EXERCISE DETAILS: Copy out each line featuring the string "label" from the entries beneath.

Stored data:
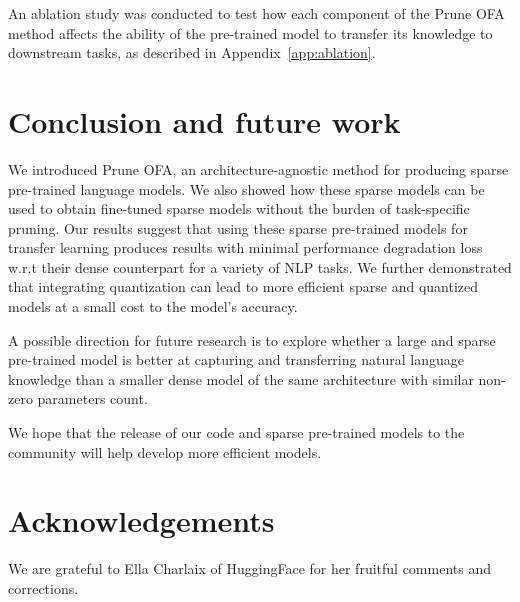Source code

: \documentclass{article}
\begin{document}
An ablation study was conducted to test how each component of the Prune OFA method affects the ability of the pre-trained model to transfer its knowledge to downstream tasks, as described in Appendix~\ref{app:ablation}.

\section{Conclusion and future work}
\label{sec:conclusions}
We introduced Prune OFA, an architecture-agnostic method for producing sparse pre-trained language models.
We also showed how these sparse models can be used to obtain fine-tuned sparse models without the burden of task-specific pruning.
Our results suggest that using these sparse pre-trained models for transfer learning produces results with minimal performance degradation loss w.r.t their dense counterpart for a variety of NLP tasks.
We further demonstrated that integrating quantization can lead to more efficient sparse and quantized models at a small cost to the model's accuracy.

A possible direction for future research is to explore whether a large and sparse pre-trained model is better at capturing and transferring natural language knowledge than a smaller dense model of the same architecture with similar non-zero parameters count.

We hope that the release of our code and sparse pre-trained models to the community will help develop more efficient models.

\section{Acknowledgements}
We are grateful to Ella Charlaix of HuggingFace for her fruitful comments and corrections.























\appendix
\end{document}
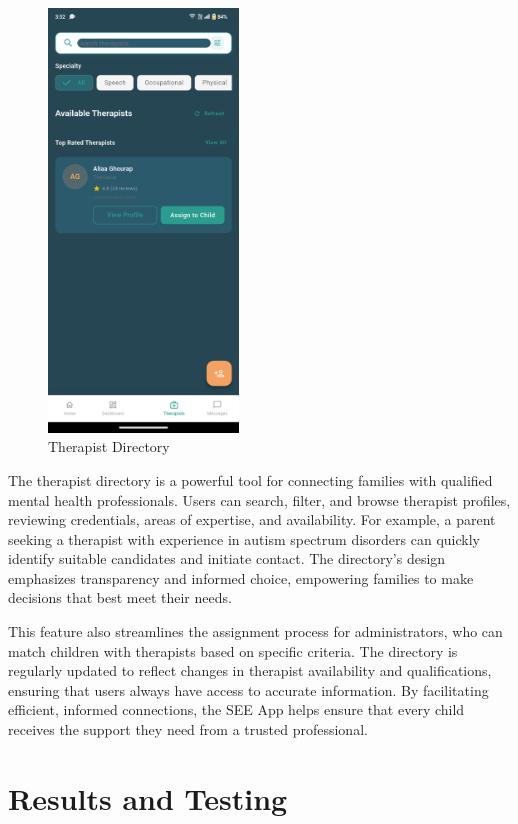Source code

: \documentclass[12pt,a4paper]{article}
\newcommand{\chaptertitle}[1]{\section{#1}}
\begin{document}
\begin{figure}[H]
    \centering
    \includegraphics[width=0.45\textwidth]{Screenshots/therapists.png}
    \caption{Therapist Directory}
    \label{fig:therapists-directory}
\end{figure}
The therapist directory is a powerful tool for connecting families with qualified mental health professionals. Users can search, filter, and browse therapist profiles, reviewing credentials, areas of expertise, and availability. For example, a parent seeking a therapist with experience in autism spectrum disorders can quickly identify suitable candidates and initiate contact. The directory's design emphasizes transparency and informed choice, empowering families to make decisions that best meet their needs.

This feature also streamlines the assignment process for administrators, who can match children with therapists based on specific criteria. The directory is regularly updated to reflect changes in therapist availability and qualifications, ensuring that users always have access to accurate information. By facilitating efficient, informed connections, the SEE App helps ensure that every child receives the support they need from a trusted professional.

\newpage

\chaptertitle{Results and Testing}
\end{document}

EXERCISE OUTPUT:
\label{sec:conclusions}
    \label{fig:therapists-directory}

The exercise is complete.